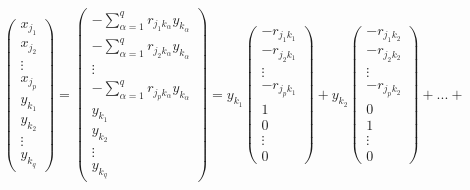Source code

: \begin{deriv}
    \begin{align*}
        \begin{pmatrix}
            x_{j_1} \\
            x_{j_2} \\
            \vdots \\
            x_{j_p} \\
            y_{k_1} \\ 
            y_{k_2} \\
            \vdots \\
            y_{k_q}
        \end{pmatrix}
        =
        \begin{pmatrix}
            -\sum_{\alpha = 1}^q r_{j_1 k_\alpha} y_{k_\alpha} \\
            -\sum_{\alpha = 1}^q r_{j_2 k_\alpha} y_{k_\alpha} \\
            \vdots \\
            -\sum_{\alpha = 1}^q r_{j_p k_\alpha} y_{k_\alpha} \\
            y_{k_1} \\
            y_{k_2} \\
            \vdots \\
            y_{k_q}
        \end{pmatrix}
        =
        y_{k_1}
        \begin{pmatrix}
            -r_{j_1 k_1} \\
            -r_{j_2 k_1} \\
            \vdots \\
            -r_{j_p k_1} \\
            1 \\
            0 \\
            \vdots \\
            0
        \end{pmatrix}
        +
        y_{k_2}
        \begin{pmatrix}
            -r_{j_1 k_2} \\
            -r_{j_2 k_2} \\
            \vdots \\
            -r_{j_p k_2} \\
            0 \\
            1 \\
            \vdots \\
            0
        \end{pmatrix}
        + ... +

\end{align*}
\end{deriv}
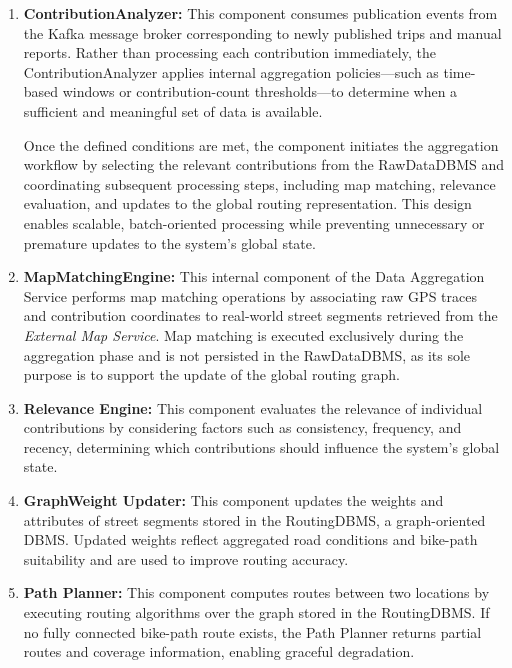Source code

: \begin{enumerate}
    \item \textbf{ContributionAnalyzer:}  
    This component consumes publication events from the Kafka message broker corresponding to newly published trips and manual reports. Rather than processing each contribution immediately, the ContributionAnalyzer applies internal aggregation policies—such as time-based windows or contribution-count thresholds—to determine when a sufficient and meaningful set of data is available.
    
    Once the defined conditions are met, the component initiates the aggregation workflow by selecting the relevant contributions from the RawDataDBMS and coordinating subsequent processing steps, including map matching, relevance evaluation, and updates to the global routing representation. This design enables scalable, batch-oriented processing while preventing unnecessary or premature updates to the system’s global state.


    \item \textbf{MapMatchingEngine:}  
    This internal component of the Data Aggregation Service performs map matching operations by associating raw GPS traces and contribution coordinates to real-world street segments retrieved from the \textit{External Map Service}. Map matching is executed exclusively during the aggregation phase and is not persisted in the RawDataDBMS, as its sole purpose is to support the update of the global routing graph.

    \item \textbf{Relevance Engine:}  
    This component evaluates the relevance of individual contributions by considering factors such as consistency, frequency, and recency, determining which contributions should influence the system’s global state.

    \item \textbf{GraphWeight Updater:}  
    This component updates the weights and attributes of street segments stored in the RoutingDBMS, a graph-oriented DBMS. Updated weights reflect aggregated road conditions and bike-path suitability and are used to improve routing accuracy.

    \item \textbf{Path Planner:}  
    This component computes routes between two locations by executing routing algorithms over the graph stored in the RoutingDBMS. If no fully connected bike-path route exists, the Path Planner returns partial routes and coverage information, enabling graceful degradation.


\end{enumerate}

★ ★ ★

| PROBLEM TO SOLVE |
Without the pictures, give all of the entries above again exactly.

| SOLUTION FOR THIS EXERCISE |
Source code

: \begin{deriv}
    \begin{align*}
        \begin{pmatrix}
            x_{j_1} \\
            x_{j_2} \\
            \vdots \\
            x_{j_p} \\
            y_{k_1} \\ 
            y_{k_2} \\
            \vdots \\
            y_{k_q}
        \end{pmatrix}
        =
        \begin{pmatrix}
            -\sum_{\alpha = 1}^q r_{j_1 k_\alpha} y_{k_\alpha} \\
            -\sum_{\alpha = 1}^q r_{j_2 k_\alpha} y_{k_\alpha} \\
            \vdots \\
            -\sum_{\alpha = 1}^q r_{j_p k_\alpha} y_{k_\alpha} \\
            y_{k_1} \\
            y_{k_2} \\
            \vdots \\
            y_{k_q}
        \end{pmatrix}
        =
        y_{k_1}
        \begin{pmatrix}
            -r_{j_1 k_1} \\
            -r_{j_2 k_1} \\
            \vdots \\
            -r_{j_p k_1} \\
            1 \\
            0 \\
            \vdots \\
            0
        \end{pmatrix}
        +
        y_{k_2}
        \begin{pmatrix}
            -r_{j_1 k_2} \\
            -r_{j_2 k_2} \\
            \vdots \\
            -r_{j_p k_2} \\
            0 \\
            1 \\
            \vdots \\
            0
        \end{pmatrix}
        + ... +

\end{align*}
\end{deriv}
Source code

: \begin{enumerate}
    \item \textbf{ContributionAnalyzer:}  
    This component consumes publication events from the Kafka message broker corresponding to newly published trips and manual reports. Rather than processing each contribution immediately, the ContributionAnalyzer applies internal aggregation policies—such as time-based windows or contribution-count thresholds—to determine when a sufficient and meaningful set of data is available.
    
    Once the defined conditions are met, the component initiates the aggregation workflow by selecting the relevant contributions from the RawDataDBMS and coordinating subsequent processing steps, including map matching, relevance evaluation, and updates to the global routing representation. This design enables scalable, batch-oriented processing while preventing unnecessary or premature updates to the system’s global state.


    \item \textbf{MapMatchingEngine:}  
    This internal component of the Data Aggregation Service performs map matching operations by associating raw GPS traces and contribution coordinates to real-world street segments retrieved from the \textit{External Map Service}. Map matching is executed exclusively during the aggregation phase and is not persisted in the RawDataDBMS, as its sole purpose is to support the update of the global routing graph.

    \item \textbf{Relevance Engine:}  
    This component evaluates the relevance of individual contributions by considering factors such as consistency, frequency, and recency, determining which contributions should influence the system’s global state.

    \item \textbf{GraphWeight Updater:}  
    This component updates the weights and attributes of street segments stored in the RoutingDBMS, a graph-oriented DBMS. Updated weights reflect aggregated road conditions and bike-path suitability and are used to improve routing accuracy.

    \item \textbf{Path Planner:}  
    This component computes routes between two locations by executing routing algorithms over the graph stored in the RoutingDBMS. If no fully connected bike-path route exists, the Path Planner returns partial routes and coverage information, enabling graceful degradation.


\end{enumerate}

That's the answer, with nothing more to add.